Deep Learning Clears the Skies for Volcano Monitoring
Major volcanic eruptions are rare, but potentially cataclysmic: in 2018 alone, a pair of volcanic eruptions in Guatemala and Indonesia killed at least 600 people. As in earthquake sensing, the underlying signals that define volcanic activity are noisy due to instrumental interference, and prophesying volcanic eruptions is an imprecise (and less-than-actionable) affair. Researchers from Penn State are using AI to improve monitoring of volcanic activity, potentially helping predict dangerous eruptions.
Geoscientists use a variety of tools to monitor seismic signals around volcanoes, predominantly ground stations – but ground stations can be expensive and require regular maintenance. “It’s hard to put a lot of ground-based stations in a specific area in the first place, but, let’s say there actually is a volcanic explosion or an earthquake, that would probably damage a lot of these very expensive instruments,” said Jian Sun, lead author of the research and a postdoctoral scholar in geosciences at Penn State, in an interview with Penn State’s Matt Swayne. “Second, those instruments will only give you ground movement measurements at specific locations where they are installed, therefore those measurements will have a very limited spatial coverage.”
So for truly scalable, comprehensive monitoring, researchers instead turn to satellites and remote sensing. But even that is noisy, with interference (particularly water vapor and clouds) making it difficult to get holistic imaging all the time.
“We can monitor the movement of the ground caused by earthquakes or volcanoes using RADAR remote sensors, but while we have access to a lot of remote sensing data, the RADAR waves must go through the atmosphere to get recorded at the sensor,” Sun said. “And the propagation path will likely be affected by that atmosphere, especially if the climate is tropical with a lot of water vapor and clouds variations in time and space.”
AI closes the gap.

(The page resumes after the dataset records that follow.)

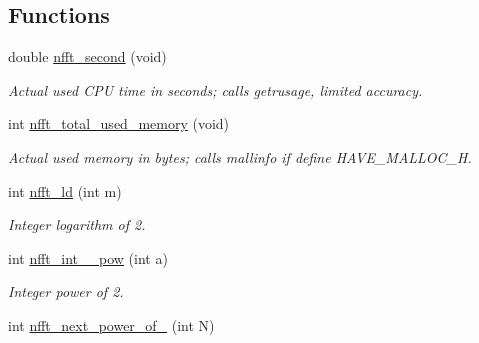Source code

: \subsection*{Functions}
\begin{CompactItemize}
\item 
double \hyperlink{group__nfftutil_gae7e89f8691419d4a5bc972db7a3abd7}{nfft\_\-second} (void)
\begin{CompactList}\small\item\em Actual used CPU time in seconds; calls getrusage, limited accuracy. \item\end{CompactList}\item 
\hypertarget{group__nfftutil_g28fb58b4b760f463c6f32d4f04fec5cc}{
int \hyperlink{group__nfftutil_g28fb58b4b760f463c6f32d4f04fec5cc}{nfft\_\-total\_\-used\_\-memory} (void)}
\label{group__nfftutil_g28fb58b4b760f463c6f32d4f04fec5cc}

\begin{CompactList}\small\item\em Actual used memory in bytes; calls mallinfo if define HAVE\_\-MALLOC\_\-H. \item\end{CompactList}\item 
\hypertarget{group__nfftutil_ga92817fc5f0782104ffa89d39832af0d}{
int \hyperlink{group__nfftutil_ga92817fc5f0782104ffa89d39832af0d}{nfft\_\-ld} (int m)}
\label{group__nfftutil_ga92817fc5f0782104ffa89d39832af0d}

\begin{CompactList}\small\item\em Integer logarithm of 2. \item\end{CompactList}\item 
\hypertarget{group__nfftutil_g88a881909b8dfa742b00610b612fc679}{
int \hyperlink{group__nfftutil_g88a881909b8dfa742b00610b612fc679}{nfft\_\-int\_\_\-pow} (int a)}
\label{group__nfftutil_g88a881909b8dfa742b00610b612fc679}

\begin{CompactList}\small\item\em Integer power of 2. \item\end{CompactList}\item 
\hypertarget{group__nfftutil_g1de4c3bcd3ccd83cca45b93169c7b7af}{
int \hyperlink{group__nfftutil_g1de4c3bcd3ccd83cca45b93169c7b7af}{nfft\_\-next\_\-power\_\-of\_} (int N)}
\label{group__nfftutil_g1de4c3bcd3ccd83cca45b93169c7b7af}


\end{CompactItemize}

Using a deep learning model that is trained to recognize signals of volcanic deformation, atmospheric features, and satellite errors, the researchers are now able to fill in the gaps in the noisy data, allowing them to accurately visualize an area and its volcanic activity – potentially enabling earlier flagging of warning signs such as sudden land shifts.
The researchers aren’t stopping there, though – they’re already looking ahead to improvements in the model.
“We wish to be able to identify earthquake and fault movements as well as magmatic sources and include several underground sources generating surface deformation,” said Christelle Wauthier, an associate professor of geosciences at Penn State. “We will apply this new groundbreaking method to other active volcanoes thanks to support from NASA.”